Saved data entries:
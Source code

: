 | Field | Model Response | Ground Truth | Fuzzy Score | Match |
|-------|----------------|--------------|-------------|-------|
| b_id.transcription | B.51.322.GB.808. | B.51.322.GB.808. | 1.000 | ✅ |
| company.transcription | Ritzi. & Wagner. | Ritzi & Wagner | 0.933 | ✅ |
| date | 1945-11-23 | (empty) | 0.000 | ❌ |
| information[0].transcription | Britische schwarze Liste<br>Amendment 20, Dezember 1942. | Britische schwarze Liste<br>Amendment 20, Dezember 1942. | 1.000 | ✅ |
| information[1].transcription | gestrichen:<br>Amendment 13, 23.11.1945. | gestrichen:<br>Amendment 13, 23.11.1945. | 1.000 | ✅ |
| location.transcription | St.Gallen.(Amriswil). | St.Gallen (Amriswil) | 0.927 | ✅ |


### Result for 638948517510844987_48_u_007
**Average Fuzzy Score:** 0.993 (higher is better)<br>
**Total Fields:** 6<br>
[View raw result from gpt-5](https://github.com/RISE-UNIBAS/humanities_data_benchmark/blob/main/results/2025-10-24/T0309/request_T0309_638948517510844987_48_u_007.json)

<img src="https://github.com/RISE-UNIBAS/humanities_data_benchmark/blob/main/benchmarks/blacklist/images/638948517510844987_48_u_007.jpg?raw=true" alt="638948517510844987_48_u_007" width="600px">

==

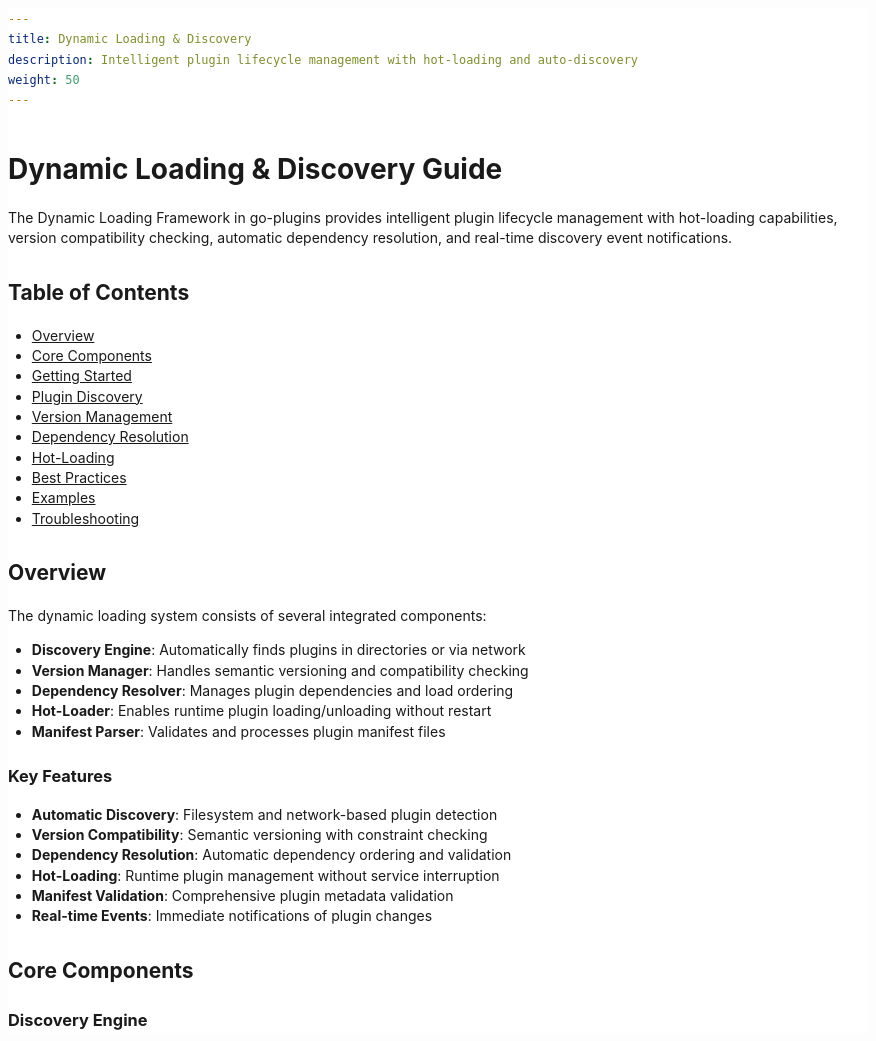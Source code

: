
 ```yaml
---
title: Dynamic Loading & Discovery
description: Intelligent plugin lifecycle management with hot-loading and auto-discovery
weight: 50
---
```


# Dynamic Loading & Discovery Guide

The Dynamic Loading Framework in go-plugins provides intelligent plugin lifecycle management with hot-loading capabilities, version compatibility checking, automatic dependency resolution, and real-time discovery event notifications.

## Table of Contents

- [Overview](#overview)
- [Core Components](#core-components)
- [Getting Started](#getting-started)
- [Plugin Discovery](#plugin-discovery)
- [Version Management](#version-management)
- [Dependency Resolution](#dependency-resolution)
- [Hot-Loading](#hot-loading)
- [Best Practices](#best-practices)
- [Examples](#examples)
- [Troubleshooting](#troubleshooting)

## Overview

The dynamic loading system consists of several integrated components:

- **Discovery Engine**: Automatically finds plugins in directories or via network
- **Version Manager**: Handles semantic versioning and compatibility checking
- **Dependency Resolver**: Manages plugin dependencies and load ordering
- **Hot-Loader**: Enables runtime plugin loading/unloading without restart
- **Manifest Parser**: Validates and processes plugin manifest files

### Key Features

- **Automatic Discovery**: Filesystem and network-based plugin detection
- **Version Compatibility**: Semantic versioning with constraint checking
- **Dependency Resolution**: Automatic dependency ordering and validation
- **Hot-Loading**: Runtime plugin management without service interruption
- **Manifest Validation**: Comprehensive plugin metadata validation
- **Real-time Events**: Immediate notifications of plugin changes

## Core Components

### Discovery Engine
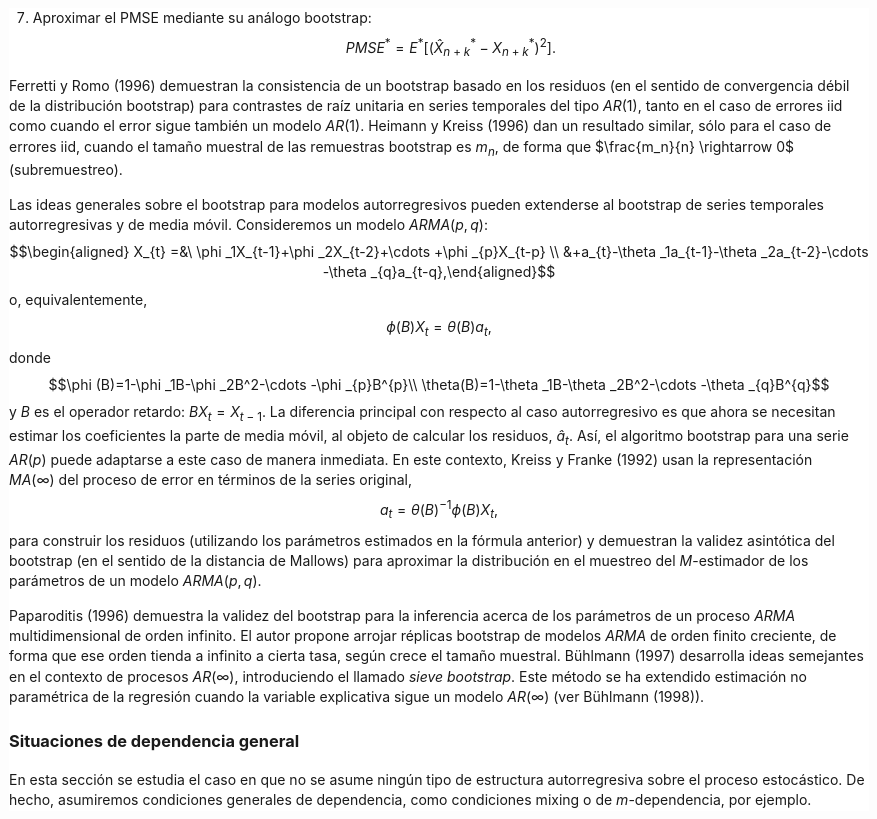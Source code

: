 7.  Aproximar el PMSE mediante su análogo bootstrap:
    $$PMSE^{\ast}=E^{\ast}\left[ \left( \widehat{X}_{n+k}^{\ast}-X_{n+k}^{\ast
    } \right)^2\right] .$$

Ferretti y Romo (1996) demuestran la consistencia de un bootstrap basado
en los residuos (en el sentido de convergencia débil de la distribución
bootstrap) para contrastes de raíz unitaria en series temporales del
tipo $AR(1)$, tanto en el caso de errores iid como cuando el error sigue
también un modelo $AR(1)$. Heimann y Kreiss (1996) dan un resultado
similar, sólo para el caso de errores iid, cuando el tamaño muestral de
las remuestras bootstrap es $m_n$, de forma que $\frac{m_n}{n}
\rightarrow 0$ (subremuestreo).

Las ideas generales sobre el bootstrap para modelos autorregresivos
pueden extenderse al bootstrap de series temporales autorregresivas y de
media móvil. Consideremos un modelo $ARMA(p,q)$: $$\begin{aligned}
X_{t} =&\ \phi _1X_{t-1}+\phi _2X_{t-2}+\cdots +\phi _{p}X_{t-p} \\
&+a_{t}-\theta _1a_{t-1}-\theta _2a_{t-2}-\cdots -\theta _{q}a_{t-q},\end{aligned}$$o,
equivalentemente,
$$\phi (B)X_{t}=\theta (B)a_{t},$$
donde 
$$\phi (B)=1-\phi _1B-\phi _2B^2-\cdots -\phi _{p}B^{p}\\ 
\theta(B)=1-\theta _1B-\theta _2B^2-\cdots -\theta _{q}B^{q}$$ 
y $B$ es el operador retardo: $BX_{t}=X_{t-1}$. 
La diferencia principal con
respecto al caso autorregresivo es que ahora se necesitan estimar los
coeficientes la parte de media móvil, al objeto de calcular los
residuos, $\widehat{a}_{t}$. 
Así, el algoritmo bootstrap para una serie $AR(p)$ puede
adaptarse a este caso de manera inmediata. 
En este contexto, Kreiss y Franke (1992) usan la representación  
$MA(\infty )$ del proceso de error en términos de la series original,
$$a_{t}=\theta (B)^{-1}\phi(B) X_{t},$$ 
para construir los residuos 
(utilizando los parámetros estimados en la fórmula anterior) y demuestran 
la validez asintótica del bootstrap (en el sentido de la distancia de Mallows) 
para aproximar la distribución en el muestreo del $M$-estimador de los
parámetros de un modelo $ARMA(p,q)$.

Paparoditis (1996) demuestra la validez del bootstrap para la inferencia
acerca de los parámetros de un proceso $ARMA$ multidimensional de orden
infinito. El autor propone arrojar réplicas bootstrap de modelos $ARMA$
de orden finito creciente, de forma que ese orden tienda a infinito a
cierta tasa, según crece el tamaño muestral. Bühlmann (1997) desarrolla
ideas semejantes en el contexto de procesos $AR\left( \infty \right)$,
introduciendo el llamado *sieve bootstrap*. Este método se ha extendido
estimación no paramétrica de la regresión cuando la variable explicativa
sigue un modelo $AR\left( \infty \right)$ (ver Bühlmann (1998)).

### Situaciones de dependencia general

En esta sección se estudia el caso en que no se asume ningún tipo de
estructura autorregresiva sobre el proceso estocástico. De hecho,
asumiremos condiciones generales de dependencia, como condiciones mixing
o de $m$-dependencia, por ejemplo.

WHAT IS NEEDED: Given the entries above, say how many lines include the word "Score", and write nothing besides the number.

ANSWER BOX: 2